🤖 AI Summary
This work addresses the incompatibility between biochemical constraints and compression objectives in video DNA storage, which arises from conventional approaches that decouple compression and molecular encoding. To overcome this limitation, the authors propose HELIX, the first end-to-end jointly optimized framework integrating neural video compression with DNA encoding. HELIX unifies visual representation and quaternary ATCG encoding through semantic tokens and co-designs the encoding–decoding pipeline at the token level.
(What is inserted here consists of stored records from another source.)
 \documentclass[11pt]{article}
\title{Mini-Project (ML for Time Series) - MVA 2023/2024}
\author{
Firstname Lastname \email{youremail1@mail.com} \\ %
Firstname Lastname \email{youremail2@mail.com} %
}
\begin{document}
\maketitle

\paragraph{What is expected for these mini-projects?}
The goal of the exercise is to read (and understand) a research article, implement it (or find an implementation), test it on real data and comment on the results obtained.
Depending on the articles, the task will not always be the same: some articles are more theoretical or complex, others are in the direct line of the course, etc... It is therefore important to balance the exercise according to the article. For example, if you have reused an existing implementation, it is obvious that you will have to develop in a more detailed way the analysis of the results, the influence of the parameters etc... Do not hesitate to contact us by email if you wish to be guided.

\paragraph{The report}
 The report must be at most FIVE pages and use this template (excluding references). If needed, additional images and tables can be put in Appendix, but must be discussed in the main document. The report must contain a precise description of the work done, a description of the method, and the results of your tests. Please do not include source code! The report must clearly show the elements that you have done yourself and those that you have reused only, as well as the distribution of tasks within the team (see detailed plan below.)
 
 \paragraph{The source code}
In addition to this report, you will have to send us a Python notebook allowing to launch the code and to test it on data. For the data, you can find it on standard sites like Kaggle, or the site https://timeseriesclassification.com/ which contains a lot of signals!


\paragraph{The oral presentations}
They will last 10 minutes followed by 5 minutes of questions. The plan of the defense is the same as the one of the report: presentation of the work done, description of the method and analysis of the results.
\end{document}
The proposed TK-SCONE method leverages a Kronecker-structured mixture to disrupt spatial correlations and employs finite-state machine (FSM) mapping to satisfy biochemical constraints, enabling joint optimization of visual fidelity, mask prediction accuracy, and DNA synthesis efficiency. Experiments demonstrate a storage density of 1.91 bits per nucleotide, substantially outperforming pipeline-based baselines and establishing the feasibility of end-to-end learning for video DNA storage.
📝 Abstract
DNA-based storage has emerged as a promising approach to the global data crisis, offering molecular-scale density and millennial-scale stability at low maintenance cost. Over the past decade, substantial progress has been made in storing text, images, and files in DNA -- yet video remains an open challenge. The difficulty is not merely technical: effective video DNA storage requires co-designing compression and molecular encoding from the ground up, a challenge that sits at the intersection of two fields that have largely evolved independently. In this work, we present HELIX, the first end-to-end neural network jointly optimizing video compression and DNA encoding -- prior approaches treat the two stages independently, leaving biochemical constraints and compression objectives fundamentally misaligned. Our key insight: token-based representations naturally align with DNA's quaternary alphabet -- discrete semantic units map directly to ATCG bases. We introduce TK-SCONE (Token-Kronecker Structured Constraint-Optimized Neural Encoding), which achieves 1.91 bits per nucleotide through Kronecker-structured mixing that breaks spatial correlations and FSM-based mapping that guarantees biochemical constraints. Unlike two-stage approaches, HELIX learns token distributions simultaneously optimized for visual quality, prediction under masking, and DNA synthesis efficiency. This work demonstrates for the first time that learned compression and molecular storage converge naturally at token representations -- suggesting a new paradigm where neural video codecs are designed for biological substrates from the ground up.